DVD: Ginger & Rosa | Film reviews, news & interviews
DVD: Ginger & Rosa
Sally Potter's drama of teenage friendship and betrayal implodes in its final act

Sally Potter has forged an admirable career as an independent British filmmaker. She has avoided formulas, made daring visual experiments, and been committed to a highly personal art cinema. Among her movies, there have been two dazzling achievements, The Gold Diggers and Orlando, and an audacious vanity project, The Tango Lesson.
It’s arguable, however, whether Potter has developed as a muscular storyteller. Set in 1962 against the background of the Campaign for Nuclear Disarmament and the Cuba missile crisis, her depiction of the collapsing friendship of 17-year-olds Ginger (Elle Fanning) and Rosa (Alice Englert) suggests an intriguing metaphor: the threat of global obliteration twinned with the volatility of girls on the cusp of womanhood. Their journey is absorbing as far as it goes, but it disintegrates in the botched third act.

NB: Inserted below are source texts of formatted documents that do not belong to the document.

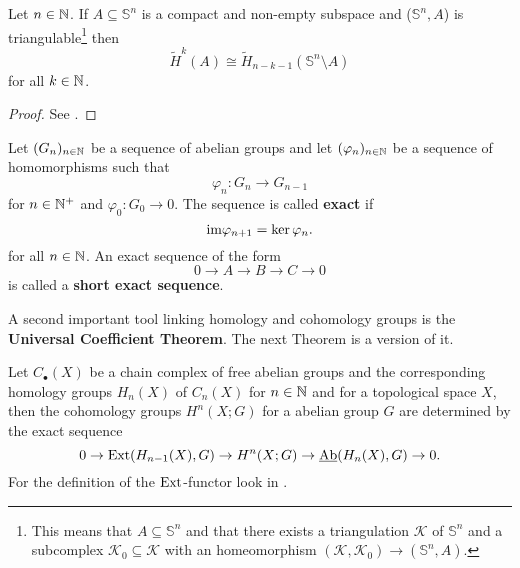 \begin{thm}\label{thm:alex}
  Let $n \in \mathbb{N}$. If $A \subseteq \mathbb{S}^n$ is a compact and non-empty subspace and ($\mathbb{S}^n, A$) is triangulable\footnote{This means that $A \subseteq \mathbb{S}^n$ and that there exists a triangulation $\mathcal{K}$ of $\mathbb{S}^n$ and a subcomplex $\mathcal{K}_0 \subseteq \mathcal{K}$ with an homeomorphism $(\mathcal{K}, \mathcal{K}_0) \to (\mathbb{S}^n, A)$.} then
  \begin{equation*}
    \tilde{H}^k(A) \cong \tilde{H}_{n-k-1}(\mathbb{S}^n \setminus A)
  \end{equation*}
  for all $k \in \mathbb{N}$.
\end{thm}

\begin{proof}
  See \cite[Theorem 71.1]{MunAlTop}.
\end{proof}

\begin{defin}
  Let $(G_n)_{n\in\mathbb{N}}$ be a sequence of abelian groups and let $(\varphi_n)_{n\in\mathbb{N}}$ be a sequence of homomorphisms such that
  \begin{equation*}
    \varphi_n\colon G_n \to G_{n-1}
  \end{equation*}
  for $n \in \mathbb{N}^+$ and $\varphi_0\colon G_0 \to 0$.
  The sequence is called \textbf{exact} if
  \begin{equation*}
    {\rm im}\varphi_{n+1} = \ker\varphi_n.
  \end{equation*}
  for all $n \in \mathbb{N}$.
  An exact sequence of the form
  \begin{equation*}
    0 \to A \to B \to C \to 0
  \end{equation*}
  is called a \textbf{short exact sequence}.
\end{defin}

A second important tool linking homology and cohomology groups is the \textbf{Universal Coefficient Theorem}. The next Theorem is a version of it.

\begin{thm}\label{thm:uct}
Let $C_\bullet(X)$ be a chain complex of free abelian groups and the corresponding homology groups $H_n(X)$ of $C_n(X)$ for $n \in \mathbb{N}$ and for a topological space $X$, then the cohomology groups $H^n(X; G)$ for a abelian group $G$ are determined by the exact sequence
  \begin{equation*}
    0 \to {\rm Ext}(H_{n-1}(X), G) \to H^n(X; G) \to \underline{\rm Ab}(H_n(X), G) \to 0.
  \end{equation*}
  For the definition of the ${\rm Ext}$-functor look in \cite[p. 195]{hatcher}.
\end{thm}

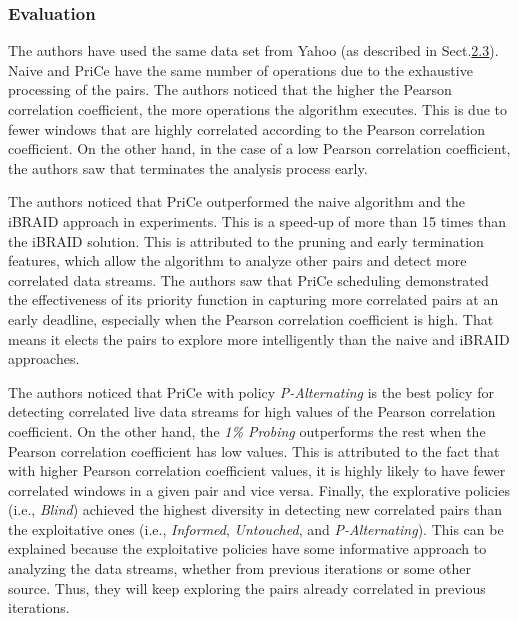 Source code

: \subsubsection{Evaluation}
The authors have used the same data set from Yahoo (as described in Sect.\hyperref[sec:iBRAID]{2.3}). Naive and PriCe have the same number of operations due to the exhaustive processing of the pairs. The authors noticed that the higher the Pearson correlation coefficient, the more operations the algorithm executes. This is due to fewer windows that are highly correlated according to the Pearson correlation coefficient. On the other hand, in the case of a low Pearson correlation coefficient, the authors saw that terminates the analysis process early.\newline

The authors noticed that PriCe outperformed the naive algorithm and the iBRAID approach in experiments. This is a speed-up of more than 15 times than the iBRAID solution. This is attributed to the pruning and early termination features, which allow the algorithm to analyze other pairs and detect more correlated data streams. The authors saw that PriCe scheduling demonstrated the effectiveness of its priority function in capturing more correlated pairs at an early deadline, especially when the Pearson correlation coefficient is high. That means it elects the pairs to explore more intelligently than the naive and iBRAID approaches.\newline

The authors noticed that PriCe with policy \textit{P-Alternating} is the best policy for detecting correlated live data streams for high values of the Pearson correlation coefficient. On the other hand, the \textit{1\% Probing} outperforms the rest when the Pearson correlation coefficient has low values. This is attributed to the fact that with higher Pearson correlation coefficient values, it is highly likely to have fewer correlated windows in a given pair and vice versa. Finally, the explorative policies (i.e., \textit{Blind}) achieved the highest diversity in detecting new correlated pairs than the exploitative ones (i.e., \textit{Informed}, \textit{Untouched}, and \textit{P-Alternating}). This can be explained because the exploitative policies have some informative approach to analyzing the data streams, whether from previous iterations or some other source. Thus, they will keep exploring the pairs already correlated in previous iterations.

'Ginger & Rosa' has an impressively claustrophobic, pre-Beatlemania mood
Earlier, the seductive Rosa has committed an emotional outrage against the politically conscious protagonist Ginger – one likely to leave her with an irresolvable Electra complex. The same outrage causes another character to lose control, plunging the movie into melodrama. Unforgivably, this superseding of Ginger’s crisis knocks her journey off its axis. Sandra Goldbacher’s comparable girls' tale Me Without You (2001) made no such structural error.
Atmospherically photographed by Robbie Ryan, Ginger & Rosa has an impressively claustrophobic, pre-Beatlemania mood that aligns it with the British New Wave. Perplexingly, the casting of five American actors has robbed it of vital Englishness. As well as Fanning, there's Christina Hendricks (miscast as Ginger's unfulfilled mum), Alessandro Nivola (fine as Ginger's bohemian pacifist dad, a rationalising philanderer estranged from his wife), Annette Bening (a rote feminist), and Oliver Platt (one half of a gay couple with Timothy Spall).
The two young actresses are commendable: Fanning,13 when she made the film, is restrained as the bewildered seeker Ginger, though she's too much of a beacon marching at Aldermaston with her fake red hair. The Australian Englert (Jane Campion’s daughter) is equally effective as Rosa, whose narcissism sanctions treachery.